HOUSE PARTY REVIEW
story by Mike Gas
published on September 15, 2022
You might have seen House Party on the front page of Steam a couple of times through it’s early-access development. If you like installing adware on your computer, you’ve probably also seen it on the front page of the Epic Games Store as well. Now, I don’t have scopohobia, but this banner certainly triggered something like it for me.

I would often scroll right past this logo, my heart and brain quivering in fear at the uncanny valley character models. There’s something about the typography too that just seems… off. I genuinely don’t know what it is or how to put the fear in words. Perhaps it's the combination of the blandness, the very low effort typography, on top of the flat dead eyes of the characters, that evokes the pain I feel when I look at it. I had this game clocked as something that was not good, and probably something I shouldn’t play for the five years it was on Steam early access.
I forgot about it for a year or two as it disappeared from the Steam store. To be honest, I don’t know much about its development history, nor do I really care to look into it, but suddenly it was back on Steam again, and this time the game was complete, no longer in early access, it had hit 1.0.

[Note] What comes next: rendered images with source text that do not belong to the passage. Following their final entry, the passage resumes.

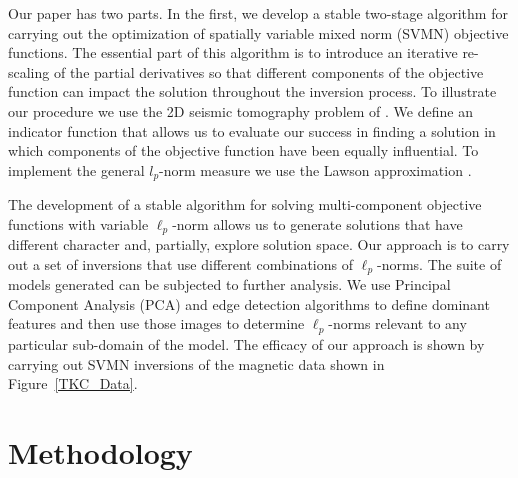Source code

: \documentclass[extra,referee]{gji}
\begin{document}
Our paper has two parts. In the first, we develop a stable two-stage algorithm for carrying out the optimization of spatially variable mixed norm (SVMN) objective functions. The essential part of this algorithm is to introduce an iterative re-scaling of the partial derivatives so that different components of the objective function can impact the solution throughout the inversion process. To illustrate our procedure we use the 2D seismic tomography problem of \citet{SunLi14}. We define an indicator function that allows us to evaluate our success in finding a solution in which components of the objective function have been equally influential. To implement the general $l_p$-norm measure we use the Lawson approximation \cite[]{Lawson61}.

The development of a stable algorithm for solving multi-component objective functions with variable $\ell_p$-norm allows us to generate solutions that have different character and, partially, explore solution space. Our approach is to carry out a set of inversions that use different combinations of $\ell_p$-norms. The suite of models generated can be subjected to further analysis. We use Principal Component Analysis (PCA) and edge detection algorithms to define dominant features and then use those images to determine $\ell_p$-norms relevant to any particular sub-domain of the model. The efficacy of our approach is shown by carrying out SVMN inversions of the magnetic data shown in Figure~\ref{TKC_Data}.


\section{Methodology}
\end{document}
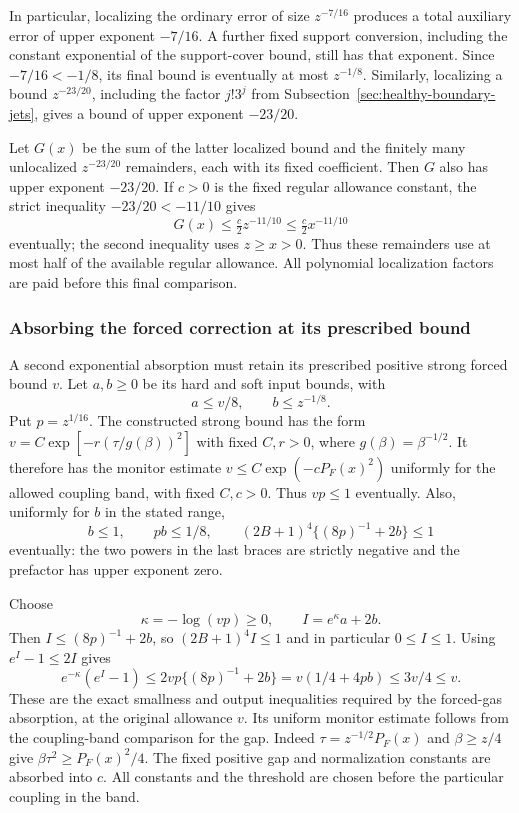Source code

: In particular, localizing the ordinary error of size $z^{-7/16}$
produces a total auxiliary error of upper exponent $-7/16$. A further
fixed support conversion, including the constant exponential of the
support-cover bound, still has that exponent. Since
$-7/16<-1/8$, its final bound is eventually at most $z^{-1/8}$.
Similarly, localizing a bound $z^{-23/20}$, including the factor
$j!3^j$ from Subsection~\ref{sec:healthy-boundary-jets}, gives a bound
of upper exponent $-23/20$.

Let $G(x)$ be the sum of the latter localized bound and the finitely
many unlocalized $z^{-23/20}$ remainders, each with its fixed
coefficient. Then $G$ also has upper exponent $-23/20$. If $c>0$
is the fixed regular allowance constant, the strict inequality
$-23/20<-11/10$ gives
\[
                   G(x)\le\tfrac c2 z^{-11/10}
                             \le\tfrac c2 x^{-11/10}
\]
eventually; the second inequality uses $z\ge x>0$. Thus these
remainders use at most half of the available regular allowance.
All polynomial localization factors are paid before this final
comparison.

\subsubsection{Absorbing the forced correction at its prescribed bound}
A second exponential absorption must retain its prescribed positive
strong forced bound $v$. Let $a,b\ge0$ be its hard and soft input bounds, with
\[
                       a\le v/8,\qquad b\le z^{-1/8}.
\]
Put $p=z^{1/16}$. The constructed strong bound has the form
$v=C\exp[-r(\tau/g(\beta))^2]$ with fixed $C,r>0$, where
$g(\beta)=\beta^{-1/2}$. It therefore has the monitor estimate
$v\le C\exp(-cP_F(x)^2)$ uniformly for the allowed coupling band,
with fixed $C,c>0$. Thus $vp\le1$ eventually. Also, uniformly for
$b$ in the stated range,
\[
 b\le1,\qquad pb\le1/8,\qquad
        (2B+1)^4\{(8p)^{-1}+2b\}\le1
\]
eventually: the two powers in the last braces are strictly negative
and the prefactor has upper exponent zero.

Choose
\[
                \kappa=-\log(vp)\ge0,
                   \qquad I=e^\kappa a+2b.
\]
Then $I\le(8p)^{-1}+2b$, so $(2B+1)^4I\le1$ and in particular
$0\le I\le1$. Using $e^I-1\le2I$ gives
\[
 e^{-\kappa}(e^I-1)
   \le 2vp\{(8p)^{-1}+2b\}
   =v(1/4+4pb)\le3v/4\le v.
\]
These are the exact smallness and output inequalities required by
the forced-gas absorption, at the original allowance $v$. Its
uniform monitor estimate follows from the coupling-band comparison
for the gap. Indeed $\tau=z^{-1/2}P_F(x)$ and $\beta\ge z/4$ give
$\beta\tau^2\ge P_F(x)^2/4$. The fixed positive gap and normalization
constants are absorbed into $c$. All constants and the threshold are
chosen before the particular coupling in the band.

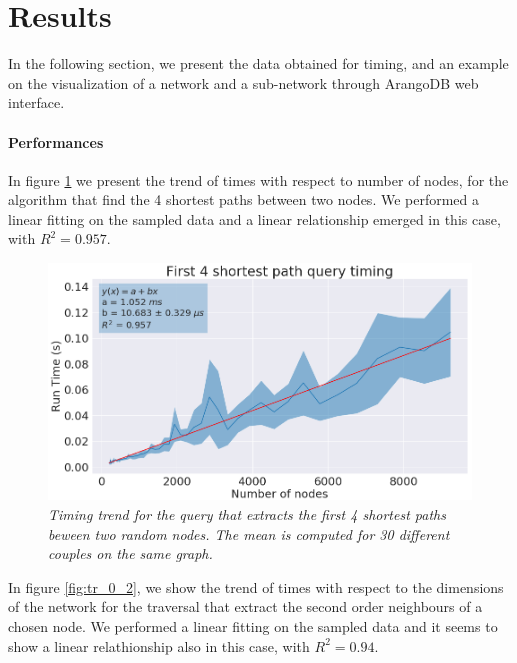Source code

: \documentclass[11pt,twocolumn]{article}
\begin{document}
\section{Results}

In the following section, we present the data obtained for timing, and an example on the visualization of a network and a sub-network through ArangoDB web interface.

\paragraph{Performances}
In figure \ref{fig:sh_paths} we present the trend of times with respect to number of nodes, for the algorithm that find the 4 shortest paths between two nodes. We performed a linear fitting on the sampled data and a linear relationship emerged in this case, with $R^2 = 0.957$.

\begin{figure}[ht!]
  \includegraphics[width=\linewidth]{images/4_shortest_path_timing_readable.png}
  \caption{\small{\textit{Timing trend for the query that extracts the first 4 shortest paths beween two random nodes. The mean is computed for 30 different couples on the same graph.}}}
  \label{fig:sh_paths}
\end{figure}

In figure \ref{fig:tr_0_2}, we show the trend of times with respect to the dimensions of the network for the traversal that extract the second order neighbours of a chosen node. We performed a linear fitting on the sampled data and it seems to show a linear relathionship also in this case, with $R^2 = 0.94$.
\end{document}
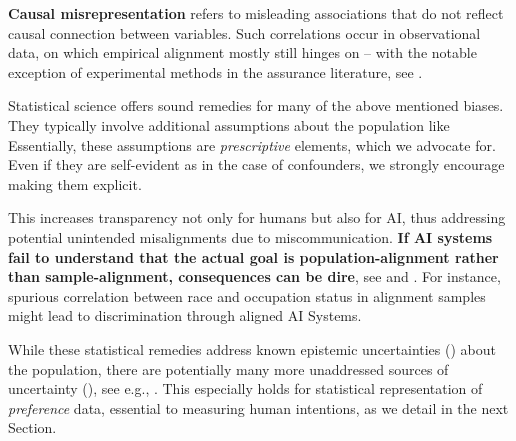 \documentclass{article}
\theoremstyle{plain}
\theoremstyle{definition}
\theoremstyle{remark}
\begin{document}
\textbf{Causal misrepresentation} refers to misleading associations that do not reflect causal connection between variables. Such correlations occur in observational data, on which empirical alignment mostly still hinges on -- with the notable exception of experimental methods in the assurance literature, see \citet[§4.3]{ji2023ai}. %

Statistical science offers sound remedies for many of the above mentioned biases. They typically involve additional assumptions about the population like  Essentially, these assumptions are \textit{prescriptive} elements, which we advocate for. Even if they are self-evident as in the case of confounders, we strongly encourage making them explicit. 

This increases transparency not only for humans but also for AI, thus addressing potential unintended misalignments due to miscommunication. \textbf{If AI systems fail to understand that the actual goal is population-alignment rather than sample-alignment, consequences can be dire}, see \citet[pages 122-125]{bostrom2014superintelligence} and \citet[Chapter 8]{harari2024nexus}. For instance, spurious correlation between race and occupation status in alignment samples might lead to discrimination through aligned AI Systems.  

While these statistical remedies address known epistemic uncertainties \cite{hullermeier2021aleatoric} () about the population, there are potentially many more unaddressed sources of uncertainty (), see e.g., \citet{rodemann2021accounting,rodemann2022accounting,rodemann2024imprecise}. This especially holds for statistical representation of \textit{preference} data, essential to measuring human intentions, as we detail in the next Section.   


    
\end{document}
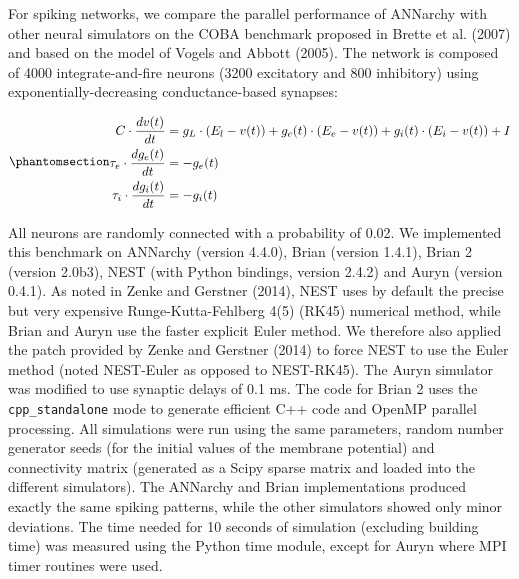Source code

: \documentclass[
  11pt,
  a4paper,
]{scrbook}
\begin{document}
For spiking networks, we compare the parallel performance of ANNarchy
with other neural simulators on the COBA benchmark proposed in Brette et
al. (2007) and based on the model of Vogels and Abbott (2005). The
network is composed of 4000 integrate-and-fire neurons (3200 excitatory
and 800 inhibitory) using exponentially-decreasing conductance-based
synapses:

\begin{equation}\phantomsection\label{eq-fini:coba}{
\begin{aligned}
    C \cdot \frac{d v(t)}{dt} & = g_L \cdot (E_l - v(t)) + g_e(t) \cdot (E_e - v(t)) + g_i(t) \cdot (E_i - v(t)) + I \\
    \tau_e \cdot \frac{d g_e(t)}{dt} & = - g_e(t) \\
    \tau_i \cdot \frac{d g_i(t)}{dt} & = - g_i(t) \\
\end{aligned}
}\end{equation}

All neurons are randomly connected with a probability of 0.02. We
implemented this benchmark on ANNarchy (version 4.4.0), Brian (version
1.4.1), Brian 2 (version 2.0b3), NEST (with Python bindings, version
2.4.2) and Auryn (version 0.4.1). As noted in Zenke and Gerstner (2014),
NEST uses by default the precise but very expensive Runge-Kutta-Fehlberg
4(5) (RK45) numerical method, while Brian and Auryn use the faster
explicit Euler method. We therefore also applied the patch provided by
Zenke and Gerstner (2014) to force NEST to use the Euler method (noted
NEST-Euler as opposed to NEST-RK45). The Auryn simulator was modified to
use synaptic delays of 0.1 ms. The code for Brian 2 uses the
\texttt{cpp\_standalone} mode to generate efficient C++ code and OpenMP
parallel processing. All simulations were run using the same parameters,
random number generator seeds (for the initial values of the membrane
potential) and connectivity matrix (generated as a Scipy sparse matrix
and loaded into the different simulators). The ANNarchy and Brian
implementations produced exactly the same spiking patterns, while the
other simulators showed only minor deviations. The time needed for 10
seconds of simulation (excluding building time) was measured using the
Python time module, except for Auryn where MPI timer routines were used.
\end{document}

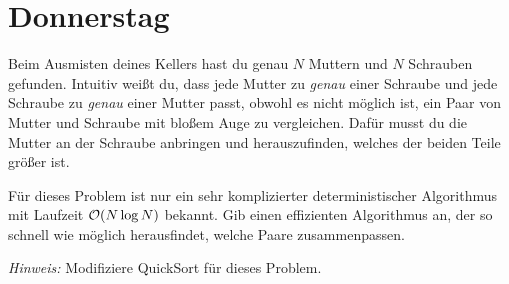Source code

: \documentclass{uebung_cs}
\begin{document}
\section*{Donnerstag}

\begin{aufgabe}
	Beim Ausmisten deines Kellers hast du genau $N$ Muttern und $N$ Schrauben gefunden.
	Intuitiv weißt du, dass jede Mutter zu \emph{genau} einer Schraube und jede Schraube zu \emph{genau} einer Mutter passt, obwohl es nicht möglich ist, ein Paar von Mutter und Schraube mit bloßem Auge zu vergleichen. 
	Dafür musst du die Mutter an der Schraube anbringen und herauszufinden, welches der beiden Teile größer ist. 

	Für dieses Problem ist nur ein sehr komplizierter deterministischer Algorithmus mit Laufzeit $\mathcal{O}(N \log N)$ bekannt. 
	Gib einen effizienten Algorithmus an, der so schnell wie möglich herausfindet, welche Paare zusammenpassen. 
	
	\textit{Hinweis:} Modifiziere QuickSort für dieses Problem.
\end{aufgabe}
\end{document}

Curiosity got the best of me. I had been seeing this game on Steam for so long, I had to peek at what made this FINAL RELEASE version so final. For the very first time, I clicked on the Steam store page. As I assessed the screenshots, expecting to just get a kick out of how grody this game looked, I was reminded of another game, a game that never actually came out.
Remember Facade? It actually had a sequel in development named, “The Party.” It was going to take the scope of Facade and magnify it to be even more dynamic and interactive. Much akin to House Party, there would be multiple narratives going on at once throughout the entire house. You could choose to fraternize with the guests in any order, enter new stories at any point. Paying attention to one narrative may cause you to miss others going on throughout the house, it was a game that would encourage multiple replays to see the entire story. The only thing the House Party developers thought this concept was missing, was sex.